- EXTRACTED ENTRIES:
○ ○ ○ ○ ○ ○ ○

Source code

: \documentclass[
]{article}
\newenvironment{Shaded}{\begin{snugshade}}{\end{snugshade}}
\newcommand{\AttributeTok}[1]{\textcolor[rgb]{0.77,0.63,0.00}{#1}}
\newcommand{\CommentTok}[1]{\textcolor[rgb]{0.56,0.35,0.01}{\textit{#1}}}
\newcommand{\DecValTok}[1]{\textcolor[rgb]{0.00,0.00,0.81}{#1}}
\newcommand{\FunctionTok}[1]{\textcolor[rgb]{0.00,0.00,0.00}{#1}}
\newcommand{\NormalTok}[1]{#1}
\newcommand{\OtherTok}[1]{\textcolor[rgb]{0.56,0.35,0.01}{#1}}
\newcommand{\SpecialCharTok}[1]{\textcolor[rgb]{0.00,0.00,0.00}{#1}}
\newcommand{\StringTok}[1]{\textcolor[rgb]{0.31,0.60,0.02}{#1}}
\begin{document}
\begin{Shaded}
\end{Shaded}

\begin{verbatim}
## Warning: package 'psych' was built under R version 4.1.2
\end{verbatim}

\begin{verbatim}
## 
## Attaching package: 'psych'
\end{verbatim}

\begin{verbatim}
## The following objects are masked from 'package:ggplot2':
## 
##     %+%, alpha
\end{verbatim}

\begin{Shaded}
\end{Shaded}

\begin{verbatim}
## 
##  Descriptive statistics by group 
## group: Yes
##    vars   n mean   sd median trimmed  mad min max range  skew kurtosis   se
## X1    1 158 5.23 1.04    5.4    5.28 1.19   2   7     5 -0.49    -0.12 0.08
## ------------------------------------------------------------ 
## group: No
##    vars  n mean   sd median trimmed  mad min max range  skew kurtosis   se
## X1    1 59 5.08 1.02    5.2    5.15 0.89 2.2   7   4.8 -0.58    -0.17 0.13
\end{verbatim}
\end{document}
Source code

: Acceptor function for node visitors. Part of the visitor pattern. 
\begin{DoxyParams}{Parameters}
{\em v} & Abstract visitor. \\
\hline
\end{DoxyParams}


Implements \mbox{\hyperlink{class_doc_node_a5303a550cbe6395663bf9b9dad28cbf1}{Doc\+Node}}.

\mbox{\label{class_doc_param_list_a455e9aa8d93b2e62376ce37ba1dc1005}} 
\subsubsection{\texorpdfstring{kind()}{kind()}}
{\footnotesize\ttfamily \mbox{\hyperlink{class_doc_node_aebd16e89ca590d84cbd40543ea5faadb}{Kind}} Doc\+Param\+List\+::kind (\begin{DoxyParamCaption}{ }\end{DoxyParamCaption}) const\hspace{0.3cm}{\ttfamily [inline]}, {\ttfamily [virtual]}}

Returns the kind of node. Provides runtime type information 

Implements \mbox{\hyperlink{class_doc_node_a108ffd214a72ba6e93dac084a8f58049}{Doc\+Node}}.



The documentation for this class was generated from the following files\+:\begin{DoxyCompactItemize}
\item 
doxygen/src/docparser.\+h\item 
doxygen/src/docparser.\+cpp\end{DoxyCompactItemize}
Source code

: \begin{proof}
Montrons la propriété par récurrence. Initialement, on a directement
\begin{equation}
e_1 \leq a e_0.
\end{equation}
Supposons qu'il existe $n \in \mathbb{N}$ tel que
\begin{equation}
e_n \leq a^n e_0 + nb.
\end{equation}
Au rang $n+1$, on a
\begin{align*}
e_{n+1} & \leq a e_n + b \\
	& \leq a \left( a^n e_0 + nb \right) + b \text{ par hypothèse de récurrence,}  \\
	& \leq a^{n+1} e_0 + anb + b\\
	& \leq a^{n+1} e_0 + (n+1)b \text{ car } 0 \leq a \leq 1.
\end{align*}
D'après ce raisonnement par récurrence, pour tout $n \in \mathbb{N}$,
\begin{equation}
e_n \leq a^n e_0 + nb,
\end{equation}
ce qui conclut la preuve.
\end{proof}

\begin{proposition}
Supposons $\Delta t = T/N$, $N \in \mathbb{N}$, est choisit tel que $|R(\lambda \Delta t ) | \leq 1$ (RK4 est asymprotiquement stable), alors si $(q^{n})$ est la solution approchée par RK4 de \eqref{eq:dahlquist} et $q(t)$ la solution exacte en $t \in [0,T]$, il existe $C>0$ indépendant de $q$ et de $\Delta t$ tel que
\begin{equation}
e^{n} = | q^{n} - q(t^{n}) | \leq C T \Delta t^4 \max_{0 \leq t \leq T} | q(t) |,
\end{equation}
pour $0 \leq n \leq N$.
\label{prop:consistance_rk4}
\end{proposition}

○ ○ ○ ○ ○ ○ ○

Give the data again, unchanged in every line.

Source code

: \documentclass[
]{article}
\newenvironment{Shaded}{\begin{snugshade}}{\end{snugshade}}
\newcommand{\AttributeTok}[1]{\textcolor[rgb]{0.77,0.63,0.00}{#1}}
\newcommand{\CommentTok}[1]{\textcolor[rgb]{0.56,0.35,0.01}{\textit{#1}}}
\newcommand{\DecValTok}[1]{\textcolor[rgb]{0.00,0.00,0.81}{#1}}
\newcommand{\FunctionTok}[1]{\textcolor[rgb]{0.00,0.00,0.00}{#1}}
\newcommand{\NormalTok}[1]{#1}
\newcommand{\OtherTok}[1]{\textcolor[rgb]{0.56,0.35,0.01}{#1}}
\newcommand{\SpecialCharTok}[1]{\textcolor[rgb]{0.00,0.00,0.00}{#1}}
\newcommand{\StringTok}[1]{\textcolor[rgb]{0.31,0.60,0.02}{#1}}
\begin{document}
\begin{Shaded}
\end{Shaded}

\begin{verbatim}
## Warning: package 'psych' was built under R version 4.1.2
\end{verbatim}

\begin{verbatim}
## 
## Attaching package: 'psych'
\end{verbatim}

\begin{verbatim}
## The following objects are masked from 'package:ggplot2':
## 
##     %+%, alpha
\end{verbatim}

\begin{Shaded}
\end{Shaded}

\begin{verbatim}
## 
##  Descriptive statistics by group 
## group: Yes
##    vars   n mean   sd median trimmed  mad min max range  skew kurtosis   se
## X1    1 158 5.23 1.04    5.4    5.28 1.19   2   7     5 -0.49    -0.12 0.08
## ------------------------------------------------------------ 
## group: No
##    vars  n mean   sd median trimmed  mad min max range  skew kurtosis   se
## X1    1 59 5.08 1.02    5.2    5.15 0.89 2.2   7   4.8 -0.58    -0.17 0.13
\end{verbatim}
\end{document}
Source code

: Acceptor function for node visitors. Part of the visitor pattern. 
\begin{DoxyParams}{Parameters}
{\em v} & Abstract visitor. \\
\hline
\end{DoxyParams}


Implements \mbox{\hyperlink{class_doc_node_a5303a550cbe6395663bf9b9dad28cbf1}{Doc\+Node}}.

\mbox{\label{class_doc_param_list_a455e9aa8d93b2e62376ce37ba1dc1005}} 
\subsubsection{\texorpdfstring{kind()}{kind()}}
{\footnotesize\ttfamily \mbox{\hyperlink{class_doc_node_aebd16e89ca590d84cbd40543ea5faadb}{Kind}} Doc\+Param\+List\+::kind (\begin{DoxyParamCaption}{ }\end{DoxyParamCaption}) const\hspace{0.3cm}{\ttfamily [inline]}, {\ttfamily [virtual]}}

Returns the kind of node. Provides runtime type information 

Implements \mbox{\hyperlink{class_doc_node_a108ffd214a72ba6e93dac084a8f58049}{Doc\+Node}}.



The documentation for this class was generated from the following files\+:\begin{DoxyCompactItemize}
\item 
doxygen/src/docparser.\+h\item 
doxygen/src/docparser.\+cpp\end{DoxyCompactItemize}
Source code

: \begin{proof}
Montrons la propriété par récurrence. Initialement, on a directement
\begin{equation}
e_1 \leq a e_0.
\end{equation}
Supposons qu'il existe $n \in \mathbb{N}$ tel que
\begin{equation}
e_n \leq a^n e_0 + nb.
\end{equation}
Au rang $n+1$, on a
\begin{align*}
e_{n+1} & \leq a e_n + b \\
	& \leq a \left( a^n e_0 + nb \right) + b \text{ par hypothèse de récurrence,}  \\
	& \leq a^{n+1} e_0 + anb + b\\
	& \leq a^{n+1} e_0 + (n+1)b \text{ car } 0 \leq a \leq 1.
\end{align*}
D'après ce raisonnement par récurrence, pour tout $n \in \mathbb{N}$,
\begin{equation}
e_n \leq a^n e_0 + nb,
\end{equation}
ce qui conclut la preuve.
\end{proof}

\begin{proposition}
Supposons $\Delta t = T/N$, $N \in \mathbb{N}$, est choisit tel que $|R(\lambda \Delta t ) | \leq 1$ (RK4 est asymprotiquement stable), alors si $(q^{n})$ est la solution approchée par RK4 de \eqref{eq:dahlquist} et $q(t)$ la solution exacte en $t \in [0,T]$, il existe $C>0$ indépendant de $q$ et de $\Delta t$ tel que
\begin{equation}
e^{n} = | q^{n} - q(t^{n}) | \leq C T \Delta t^4 \max_{0 \leq t \leq T} | q(t) |,
\end{equation}
pour $0 \leq n \leq N$.
\label{prop:consistance_rk4}
\end{proposition}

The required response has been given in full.